[INFORMATION]
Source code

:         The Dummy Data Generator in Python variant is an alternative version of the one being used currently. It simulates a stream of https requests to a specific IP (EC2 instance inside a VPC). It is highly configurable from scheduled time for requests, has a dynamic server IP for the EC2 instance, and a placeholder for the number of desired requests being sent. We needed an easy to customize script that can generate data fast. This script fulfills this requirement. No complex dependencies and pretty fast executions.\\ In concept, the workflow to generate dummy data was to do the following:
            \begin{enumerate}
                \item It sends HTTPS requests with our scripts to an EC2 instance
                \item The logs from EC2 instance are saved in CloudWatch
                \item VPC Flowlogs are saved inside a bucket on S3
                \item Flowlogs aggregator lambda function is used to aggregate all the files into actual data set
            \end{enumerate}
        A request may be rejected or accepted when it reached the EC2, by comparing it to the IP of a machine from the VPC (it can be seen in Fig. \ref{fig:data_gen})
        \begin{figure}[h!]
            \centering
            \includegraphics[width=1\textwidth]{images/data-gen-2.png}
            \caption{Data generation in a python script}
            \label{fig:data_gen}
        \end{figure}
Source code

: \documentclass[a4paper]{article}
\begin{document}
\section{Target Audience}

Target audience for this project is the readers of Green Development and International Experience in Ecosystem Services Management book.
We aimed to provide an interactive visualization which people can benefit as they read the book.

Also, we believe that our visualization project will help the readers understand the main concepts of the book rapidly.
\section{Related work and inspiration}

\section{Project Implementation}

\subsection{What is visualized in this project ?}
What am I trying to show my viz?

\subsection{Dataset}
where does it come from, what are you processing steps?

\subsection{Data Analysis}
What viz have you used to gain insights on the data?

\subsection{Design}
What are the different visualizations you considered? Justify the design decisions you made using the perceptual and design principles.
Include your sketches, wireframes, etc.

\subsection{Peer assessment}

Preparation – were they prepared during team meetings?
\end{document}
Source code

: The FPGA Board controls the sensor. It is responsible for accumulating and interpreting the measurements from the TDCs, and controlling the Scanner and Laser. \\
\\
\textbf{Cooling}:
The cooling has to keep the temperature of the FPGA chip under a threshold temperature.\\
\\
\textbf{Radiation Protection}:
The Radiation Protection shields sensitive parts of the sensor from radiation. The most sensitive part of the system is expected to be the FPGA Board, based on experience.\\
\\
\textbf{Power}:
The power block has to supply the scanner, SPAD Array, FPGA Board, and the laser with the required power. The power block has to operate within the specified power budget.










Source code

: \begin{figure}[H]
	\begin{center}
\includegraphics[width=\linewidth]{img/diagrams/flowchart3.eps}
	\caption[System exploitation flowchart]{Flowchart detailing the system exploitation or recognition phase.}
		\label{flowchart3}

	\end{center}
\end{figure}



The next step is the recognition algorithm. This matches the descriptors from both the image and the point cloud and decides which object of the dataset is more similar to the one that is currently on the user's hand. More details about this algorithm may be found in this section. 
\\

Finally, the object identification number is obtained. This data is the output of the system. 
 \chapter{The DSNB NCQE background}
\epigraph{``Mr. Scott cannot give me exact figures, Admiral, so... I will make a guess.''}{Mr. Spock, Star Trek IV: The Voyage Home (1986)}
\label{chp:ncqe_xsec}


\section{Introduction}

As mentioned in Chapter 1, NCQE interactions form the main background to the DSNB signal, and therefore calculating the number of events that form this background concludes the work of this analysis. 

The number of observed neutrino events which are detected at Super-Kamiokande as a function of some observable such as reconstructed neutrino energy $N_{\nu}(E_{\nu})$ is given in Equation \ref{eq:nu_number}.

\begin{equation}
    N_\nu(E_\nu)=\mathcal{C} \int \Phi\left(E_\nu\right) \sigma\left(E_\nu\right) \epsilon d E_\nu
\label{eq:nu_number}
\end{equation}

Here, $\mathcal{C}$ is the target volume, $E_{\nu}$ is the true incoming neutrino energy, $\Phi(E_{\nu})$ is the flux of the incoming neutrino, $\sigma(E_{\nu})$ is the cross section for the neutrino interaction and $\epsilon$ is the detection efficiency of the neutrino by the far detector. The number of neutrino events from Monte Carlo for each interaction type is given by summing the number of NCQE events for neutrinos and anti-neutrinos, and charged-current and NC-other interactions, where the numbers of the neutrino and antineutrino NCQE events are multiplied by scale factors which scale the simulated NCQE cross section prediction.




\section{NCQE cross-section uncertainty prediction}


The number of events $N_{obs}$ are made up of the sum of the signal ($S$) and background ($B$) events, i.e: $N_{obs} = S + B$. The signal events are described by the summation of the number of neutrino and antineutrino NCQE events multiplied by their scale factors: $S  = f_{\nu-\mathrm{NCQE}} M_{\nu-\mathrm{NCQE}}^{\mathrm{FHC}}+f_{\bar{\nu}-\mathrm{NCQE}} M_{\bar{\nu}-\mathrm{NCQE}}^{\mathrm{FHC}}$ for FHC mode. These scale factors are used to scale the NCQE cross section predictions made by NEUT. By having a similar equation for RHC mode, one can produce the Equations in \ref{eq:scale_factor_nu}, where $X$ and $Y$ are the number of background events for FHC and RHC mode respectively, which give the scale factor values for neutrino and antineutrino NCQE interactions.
[/INFORMATION]
- **EXERCISE DESCRIPTION**
Among the records above, find the lines that contain "main" and copy every one.

- **RESULT BELOW**
Also, we believe that our visualization project will help the readers understand the main concepts of the book rapidly.
As mentioned in Chapter 1, NCQE interactions form the main background to the DSNB signal, and therefore calculating the number of events that form this background concludes the work of this analysis. 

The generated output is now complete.